4.  Benefits of Speaking Freely
As stated previously, offers opportunities for an individual to collaborate with others of like opinions in efforts to insight agreement or change, or both.
5.  Consequences of Speaking Freely
Collaboration is simply not the same as cooperation!  Remember that when someone criticizes you, it doesn’t mean they are simply a disagreeable person, they are simply speaking freely about issues and expressing their opinions to hopefully persuade others to spark change.

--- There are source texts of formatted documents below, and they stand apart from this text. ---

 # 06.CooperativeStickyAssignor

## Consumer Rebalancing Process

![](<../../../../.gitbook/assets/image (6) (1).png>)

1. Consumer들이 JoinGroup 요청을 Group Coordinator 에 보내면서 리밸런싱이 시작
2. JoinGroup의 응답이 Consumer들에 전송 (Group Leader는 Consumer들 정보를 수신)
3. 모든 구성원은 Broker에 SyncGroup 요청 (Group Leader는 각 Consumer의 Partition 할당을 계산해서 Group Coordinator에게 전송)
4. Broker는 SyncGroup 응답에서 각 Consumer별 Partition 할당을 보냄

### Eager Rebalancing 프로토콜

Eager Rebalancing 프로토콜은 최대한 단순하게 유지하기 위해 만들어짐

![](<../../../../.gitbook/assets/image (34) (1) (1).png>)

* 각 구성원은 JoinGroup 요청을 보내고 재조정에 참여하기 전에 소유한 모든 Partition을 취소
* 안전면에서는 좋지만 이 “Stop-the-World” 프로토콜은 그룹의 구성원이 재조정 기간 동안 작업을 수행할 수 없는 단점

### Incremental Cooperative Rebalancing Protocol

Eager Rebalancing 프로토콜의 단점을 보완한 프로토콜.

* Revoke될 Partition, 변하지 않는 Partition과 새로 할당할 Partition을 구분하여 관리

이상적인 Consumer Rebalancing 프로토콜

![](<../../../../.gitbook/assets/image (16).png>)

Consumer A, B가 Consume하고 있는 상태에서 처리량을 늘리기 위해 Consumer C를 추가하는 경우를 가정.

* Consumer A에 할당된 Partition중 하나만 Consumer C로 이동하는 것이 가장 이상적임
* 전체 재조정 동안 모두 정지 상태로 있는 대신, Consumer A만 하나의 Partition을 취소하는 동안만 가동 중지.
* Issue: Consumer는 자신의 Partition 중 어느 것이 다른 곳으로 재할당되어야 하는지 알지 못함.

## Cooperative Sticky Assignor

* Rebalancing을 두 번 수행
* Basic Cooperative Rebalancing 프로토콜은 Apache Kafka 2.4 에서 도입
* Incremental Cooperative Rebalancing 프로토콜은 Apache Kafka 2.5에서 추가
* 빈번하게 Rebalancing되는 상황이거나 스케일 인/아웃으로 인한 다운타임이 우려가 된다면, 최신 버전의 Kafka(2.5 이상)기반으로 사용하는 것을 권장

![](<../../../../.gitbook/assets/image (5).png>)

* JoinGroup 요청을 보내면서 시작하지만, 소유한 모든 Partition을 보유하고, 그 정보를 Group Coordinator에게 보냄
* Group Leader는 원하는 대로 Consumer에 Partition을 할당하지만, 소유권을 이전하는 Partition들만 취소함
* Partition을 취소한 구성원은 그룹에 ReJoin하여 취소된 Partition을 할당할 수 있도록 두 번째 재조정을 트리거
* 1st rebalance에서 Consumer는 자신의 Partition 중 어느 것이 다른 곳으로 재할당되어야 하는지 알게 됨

6.  Most importantly, Think Critically

Thinking critically when posting will help to secure the newsworthiness of the content provided.  Without thinking critically, your emotional maturity is illustrated and viewers will kindly ignore what you have to say.  For beginners in this duty, as required by News from Me, You, and US, we recommend The Miniature Guide to Critical Thinking to formulate thoughts prior to expressing one self.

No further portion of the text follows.